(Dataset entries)
*** Begin section ***
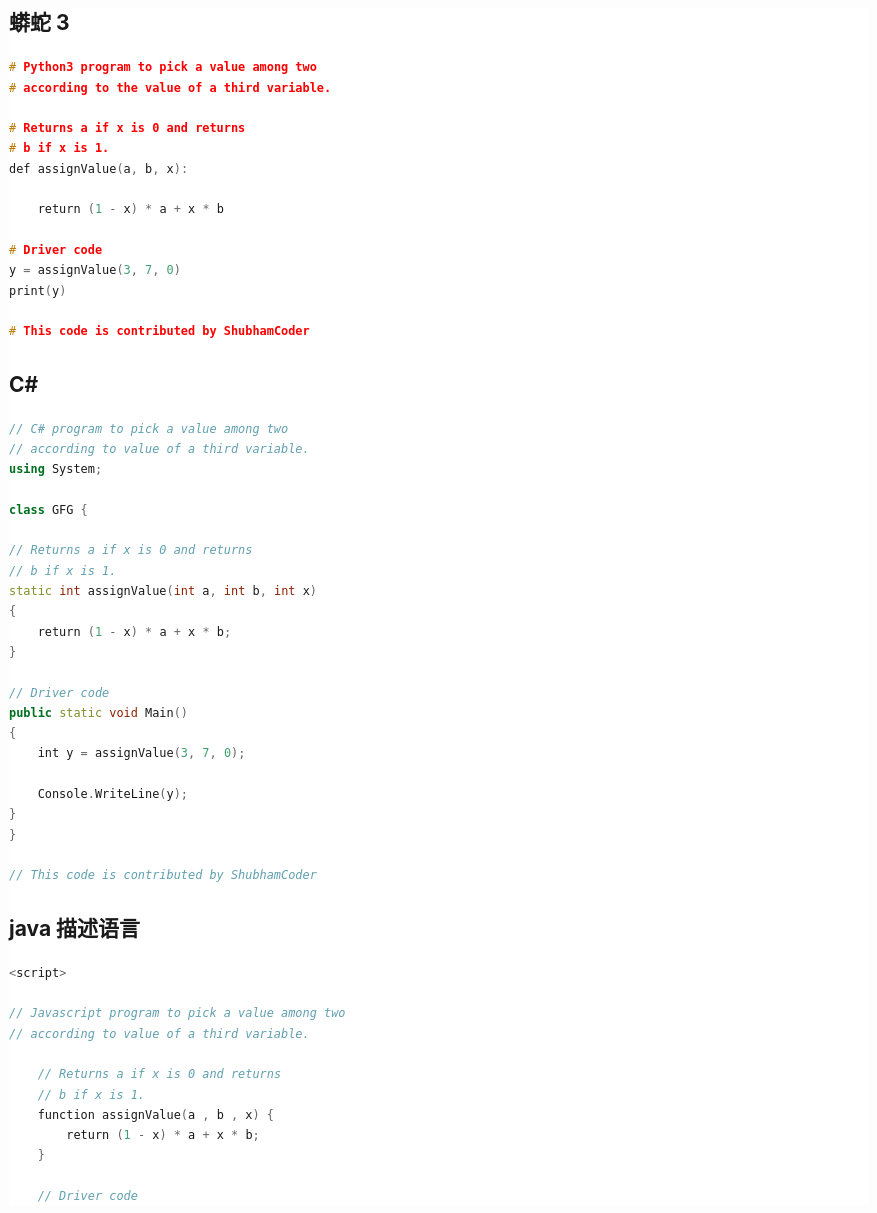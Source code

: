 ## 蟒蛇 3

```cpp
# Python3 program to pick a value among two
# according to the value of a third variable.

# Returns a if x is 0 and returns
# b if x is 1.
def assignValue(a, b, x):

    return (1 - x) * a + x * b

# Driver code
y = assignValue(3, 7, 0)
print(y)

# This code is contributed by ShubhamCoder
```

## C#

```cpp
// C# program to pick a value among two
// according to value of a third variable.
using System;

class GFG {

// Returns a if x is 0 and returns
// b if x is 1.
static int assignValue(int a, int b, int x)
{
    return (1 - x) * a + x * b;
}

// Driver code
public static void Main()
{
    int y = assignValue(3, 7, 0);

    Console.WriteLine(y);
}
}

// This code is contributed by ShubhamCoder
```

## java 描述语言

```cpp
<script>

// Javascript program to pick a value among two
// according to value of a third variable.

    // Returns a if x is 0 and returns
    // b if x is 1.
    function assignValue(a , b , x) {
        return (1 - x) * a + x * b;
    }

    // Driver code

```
*** End section ***
*** Begin section ***
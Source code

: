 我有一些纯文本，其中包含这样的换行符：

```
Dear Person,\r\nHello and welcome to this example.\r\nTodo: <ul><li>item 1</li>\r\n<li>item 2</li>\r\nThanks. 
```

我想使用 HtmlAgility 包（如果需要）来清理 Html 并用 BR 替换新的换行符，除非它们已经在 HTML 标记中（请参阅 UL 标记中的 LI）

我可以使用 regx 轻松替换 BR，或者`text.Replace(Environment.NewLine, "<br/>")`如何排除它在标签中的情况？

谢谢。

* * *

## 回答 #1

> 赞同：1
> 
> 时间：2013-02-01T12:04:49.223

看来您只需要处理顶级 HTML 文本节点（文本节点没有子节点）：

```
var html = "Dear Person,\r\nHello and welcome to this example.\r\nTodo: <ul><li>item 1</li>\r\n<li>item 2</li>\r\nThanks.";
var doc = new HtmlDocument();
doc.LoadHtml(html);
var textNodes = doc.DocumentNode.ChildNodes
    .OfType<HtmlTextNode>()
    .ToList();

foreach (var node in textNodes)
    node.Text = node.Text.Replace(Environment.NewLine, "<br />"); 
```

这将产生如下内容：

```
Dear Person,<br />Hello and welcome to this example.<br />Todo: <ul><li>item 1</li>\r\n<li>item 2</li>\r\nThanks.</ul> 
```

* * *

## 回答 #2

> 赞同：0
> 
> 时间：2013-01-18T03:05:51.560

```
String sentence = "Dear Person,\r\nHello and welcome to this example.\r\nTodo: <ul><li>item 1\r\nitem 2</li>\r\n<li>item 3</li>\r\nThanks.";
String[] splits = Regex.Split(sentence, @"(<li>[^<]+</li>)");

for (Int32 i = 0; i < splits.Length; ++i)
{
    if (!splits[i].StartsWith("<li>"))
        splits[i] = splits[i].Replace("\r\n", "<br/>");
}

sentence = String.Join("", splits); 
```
*** End section ***
- [Problem] Every line from the data above that contains "sentence" must appear in the answer.

- [Output below]
String sentence = "Dear Person,\r\nHello and welcome to this example.\r\nTodo: <ul><li>item 1\r\nitem 2</li>\r\n<li>item 3</li>\r\nThanks.";
String[] splits = Regex.Split(sentence, @"(<li>[^<]+</li>)");
sentence = String.Join("", splits); 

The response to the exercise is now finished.